# Real or Fake? Vintage Mountain Bike Race, Guy gets tossed off bridge....



## Pimpride (Nov 14, 2005)




----------



## centershot (Nov 21, 2008)

That looks a bit staged to me................remindes me of a time back in the early '90's, I was riding in a race (White Knob Challenge in Makay, ID) where a guy fell off of an old mining tressle bridge and fell some 30 feet into the creek/rocks below. Wonder what happened to that guy, it had to hurt.


----------



## Henrythewound (Jul 1, 2007)

The first push looked WWF-like against the ropes


----------



## TheChanMan (May 4, 2011)

super fake


----------



## jyanz (Jul 10, 2011)

definitely fake


----------



## Varaxis (Mar 16, 2010)

I find it totally believable. 99.9% certain that it's real. I'd like to read all the reasons why people think it's fake.

I see it as those particular fans being really into the race, big on competitive spirit and justice

Left rider (video viewer's left) cornered side by side and his arm was uncomfortably close behind/under the other rider's. Other rider nudged him and that must've seriously pissed off the left rider and he retaliated with a push.
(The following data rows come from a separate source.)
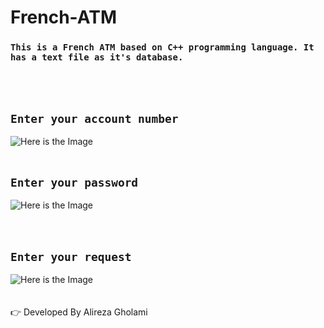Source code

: # French-ATM
### `This is a French ATM based on C++ programming language. It has a text file as it's database.`
<br><br>
## `Enter your account number`
![Here is the Image](https://i.imgur.com/aFLAntO.png) 
<br><br>
## `Enter your password`
![Here is the Image](https://i.imgur.com/iOEMW1N.png) \
<br><br>
## `Enter your request`
![Here is the Image](https://i.imgur.com/vJfIkWa.png) \
<br><br>
👉 Developed By Alireza Gholami



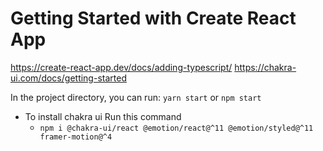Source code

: # Getting Started with Create React App

https://create-react-app.dev/docs/adding-typescript/
https://chakra-ui.com/docs/getting-started


In the project directory, you can run:
  `yarn start` or `npm start`

- To install chakra ui Run this command
   - `npm i @chakra-ui/react @emotion/react@^11 @emotion/styled@^11 framer-motion@^4`

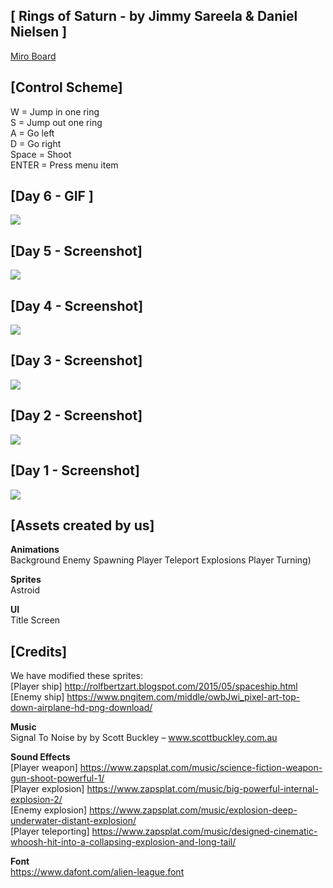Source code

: ## [ Rings of Saturn - by Jimmy Sareela & Daniel Nielsen ]
[Miro Board](https://miro.com/app/board/o9J_klxyRd0=/)
<br>

## [Control Scheme]
W = Jump in one ring<br>
S = Jump out one ring<br>
A = Go left<br>
D = Go right<br>
Space = Shoot<br>
ENTER = Press menu item<br>


## [Day 6 - GIF ]
<img src="https://github.com/danielalexandernielsen/Yrgo/blob/master/Daniel_00_SideProjects/GIF/RingsOfSaturn.gif?raw=true">

## [Day 5 - Screenshot]
<img src="https://i.imgur.com/K4zjdue.png">

## [Day 4 - Screenshot]
<img src="https://imgur.com/YLiRm2u.png">

## [Day 3 - Screenshot]
<img src="https://imgur.com/WL1mrm1.png">

## [Day 2 - Screenshot]
<img src="https://i.imgur.com/0DR7zVN.png">

## [Day 1 - Screenshot]
<img src="https://i.imgur.com/DDU9tl4.jpeg">

## [Assets created by us]
  
**Animations**  
Background
Enemy Spawning
Player Teleport
Explosions
Player Turning)

**Sprites**  
Astroid  

**UI**  
Title Screen


## [Credits]
  
We have modified these sprites:  
[Player ship] http://rolfbertzart.blogspot.com/2015/05/spaceship.html  
[Enemy ship] https://www.pngitem.com/middle/owbJwi_pixel-art-top-down-airplane-hd-png-download/  
  
**Music**  
Signal To Noise by by Scott Buckley – www.scottbuckley.com.au  
  
**Sound Effects**  
[Player weapon] https://www.zapsplat.com/music/science-fiction-weapon-gun-shoot-powerful-1/  
[Player explosion] https://www.zapsplat.com/music/big-powerful-internal-explosion-2/  
[Enemy explosion] https://www.zapsplat.com/music/explosion-deep-underwater-distant-explosion/  
[Player teleporting] https://www.zapsplat.com/music/designed-cinematic-whoosh-hit-into-a-collapsing-explosion-and-long-tail/  

**Font**  
https://www.dafont.com/alien-league.font
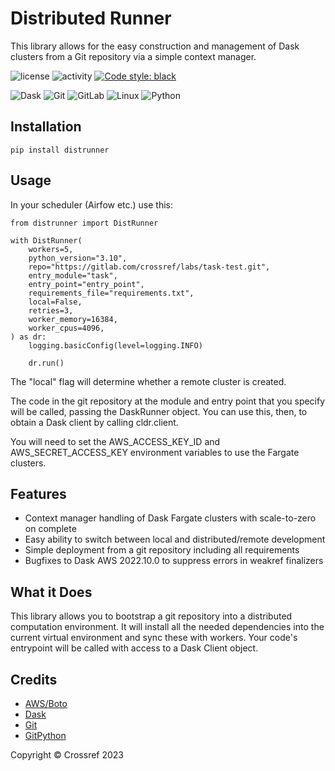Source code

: # Distributed Runner
This library allows for the easy construction and management of Dask clusters from a Git repository via a simple context manager.

![license](https://img.shields.io/gitlab/license/crossref/labs/distrunner) ![activity](https://img.shields.io/gitlab/last-commit/crossref/labs/distrunner) <a href="https://github.com/psf/black"><img alt="Code style: black" src="https://img.shields.io/badge/code%20style-black-000000.svg"></a>

![Dask](https://img.shields.io/badge/dask-%23092E20.svg?style=for-the-badge&logo=dask&logoColor=white) ![Git](https://img.shields.io/badge/git-%23F05033.svg?style=for-the-badge&logo=git&logoColor=white) ![GitLab](https://img.shields.io/badge/gitlab-%23121011.svg?style=for-the-badge&logo=gitlab&logoColor=white) ![Linux](https://img.shields.io/badge/Linux-FCC624?style=for-the-badge&logo=linux&logoColor=black) ![Python](https://img.shields.io/badge/python-3670A0?style=for-the-badge&logo=python&logoColor=ffdd54)

## Installation

    pip install distrunner

## Usage

In your scheduler (Airfow etc.) use this:

    from distrunner import DistRunner

    with DistRunner(
        workers=5,
        python_version="3.10",
        repo="https://gitlab.com/crossref/labs/task-test.git",
        entry_module="task",
        entry_point="entry_point",
        requirements_file="requirements.txt",
        local=False,
        retries=3,
        worker_memory=16384,
        worker_cpus=4096,
    ) as dr:
        logging.basicConfig(level=logging.INFO)

        dr.run()

The "local" flag will determine whether a remote cluster is created.

The code in the git repository at the module and entry point that you specify will be called, passing the DaskRunner object. You can use this, then, to obtain a Dask client by calling cldr.client.

You will need to set the AWS_ACCESS_KEY_ID and AWS_SECRET_ACCESS_KEY environment variables to use the Fargate clusters.

## Features
* Context manager handling of Dask Fargate clusters with scale-to-zero on complete
* Easy ability to switch between local and distributed/remote development
* Simple deployment from a git repository including all requirements
* Bugfixes to Dask AWS 2022.10.0 to suppress errors in weakref finalizers

## What it Does
This library allows you to bootstrap a git repository into a distributed computation environment. It will install all the needed dependencies into the current virtual environment and sync these with workers. Your code's entrypoint will be called with access to a Dask Client object.

## Credits

* [AWS/Boto](https://github.com/boto/botocore)
* [Dask](https://www.dask.org/)
* [Git](https://git-scm.com/)
* [GitPython](https://github.com/gitpython-developers/GitPython)

Copyright &copy; Crossref 2023 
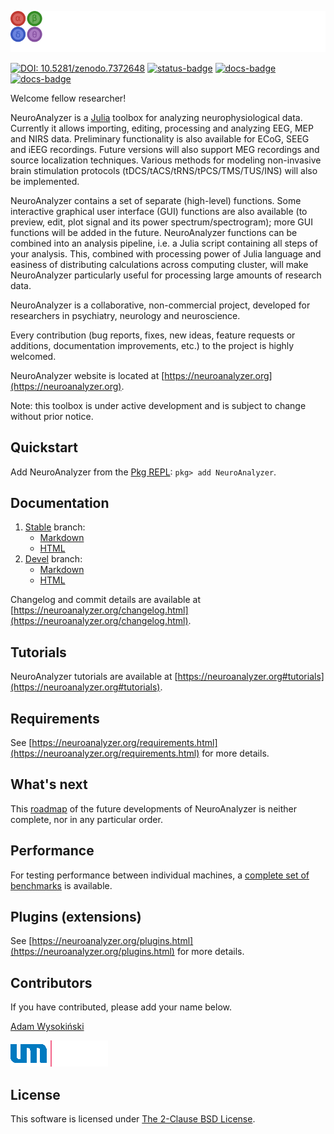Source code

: ![NeuroAnalyzer.jl](images/neuroanalyzer.png)

[![DOI: 10.5281/zenodo.7372648](https://zenodo.org/badge/DOI/10.5281/zenodo.7372648.svg)](https://doi.org/10.5281/zenodo.7372648) [![status-badge](https://ci.codeberg.org/api/badges/AdamWysokinski/NeuroAnalyzer.jl/status.svg)](https://ci.codeberg.org/AdamWysokinski/NeuroAnalyzer.jl) [![docs-badge](https://img.shields.io/badge/docs-stable-blue.svg)](https://neuroanalyzer.org/docs-stable/) [![docs-badge](https://img.shields.io/badge/docs-devel-blue.svg)](https://neuroanalyzer.org/docs-devel/)

Welcome fellow researcher!

NeuroAnalyzer is a [Julia](https://julialang.org) toolbox for analyzing neurophysiological data. Currently it allows importing, editing, processing and analyzing EEG, MEP and NIRS data. Preliminary functionality is also available for ECoG, SEEG and iEEG recordings. Future versions will also support MEG recordings and source localization techniques. Various methods for modeling non-invasive brain stimulation protocols (tDCS/tACS/tRNS/tPCS/TMS/TUS/INS) will also be implemented.

NeuroAnalyzer contains a set of separate (high-level) functions. Some interactive graphical user interface (GUI) functions are also available (to preview, edit, plot signal and its power spectrum/spectrogram); more GUI functions will be added in the future. NeuroAnalyzer functions can be combined into an analysis pipeline, i.e. a Julia script containing all steps of your analysis. This, combined with processing power of Julia language and easiness of distributing calculations across computing cluster, will make NeuroAnalyzer particularly useful for processing large amounts of research data.

NeuroAnalyzer is a collaborative, non-commercial project, developed for researchers in psychiatry, neurology and neuroscience.

Every contribution (bug reports, fixes, new ideas, feature requests or additions, documentation improvements, etc.) to the project is highly welcomed.

NeuroAnalyzer website is located at [https://neuroanalyzer.org](https://neuroanalyzer.org).

Note: this toolbox is under active development and is subject to change without prior notice.

## Quickstart

Add NeuroAnalyzer from the [Pkg REPL](https://docs.julialang.org/en/v1/stdlib/REPL/#Pkg-mode): `pkg> add NeuroAnalyzer`.

## Documentation

1. [Stable](https://codeberg.org/AdamWysokinski/NeuroAnalyzer.jl/src/branch/stable) branch:
    - [Markdown](https://codeberg.org/AdamWysokinski/NeuroAnalyzer-docs/src/branch/stable/Documentation-stable.md)
    - [HTML](https://neuroanalyzer.org/docs-stable) 
2. [Devel](https://codeberg.org/AdamWysokinski/NeuroAnalyzer.jl/src/branch/devel) branch:
    - [Markdown](https://codeberg.org/AdamWysokinski/NeuroAnalyzer-docs/src/branch/stable/Documentation-devel.md)
    - [HTML](https://neuroanalyzer.org/docs-devel)

Changelog and commit details are available at [https://neuroanalyzer.org/changelog.html](https://neuroanalyzer.org/changelog.html).

## Tutorials

NeuroAnalyzer tutorials are available at [https://neuroanalyzer.org#tutorials](https://neuroanalyzer.org#tutorials).

## Requirements

See [https://neuroanalyzer.org/requirements.html](https://neuroanalyzer.org/requirements.html) for more details.

## What's next

This [roadmap](https://neuroanalyzer.org/roadmap.html) of the future developments of NeuroAnalyzer is neither complete, nor in any particular order.

## Performance

For testing performance between individual machines, a [complete set of benchmarks](https://codeberg.org/AdamWysokinski/NeuroAnalyzer.jl/src/master/Benchmarking.md) is available.

## Plugins (extensions)

See [https://neuroanalyzer.org/plugins.html](https://neuroanalyzer.org/plugins.html) for more details.

## Contributors

If you have contributed, please add your name below.

[Adam Wysokiński](mailto:adam.wysokinski@umed.lodz.pl)

![Medical University of Lodz](images/umed.png)

## License

This software is licensed under [The 2-Clause BSD License](LICENSE).
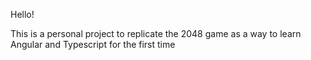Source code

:Hello!

This is a personal project to replicate the 2048 game as a way to learn Angular and Typescript for the first time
Fans rushed in and exacted justice and helped clear enough of a path for the rest of the riders.

Considering how short tempered some folk are of people walking tough trails and blocking the way of AM riders plowing through or even a slow driver on a single lane mountain road that's taking their sweet ass time and not going on the turn-outs and purposely pissing off followers who may be tail-gating. Maybe the leather jacket dude got pissed about the biker grabbing his jacket when he was pushed and that it was just a spur-of-the-moment decision to push him over the edge. Skinny bike rider probably weighs a buck thirty and shouldn't be a problem to roll over the edge by someone that size.



> The first push looked WWF-like against the ropes


Check his feet. He ended up that way cause his foot landed in his wheel and he got it out ASAP. He was most likely thinking about collisions with the number of riders coming up from behind (he had his eye on them the whole time) and not wanting to be in the way nor have his bike hit with his foot trapped in it.


----------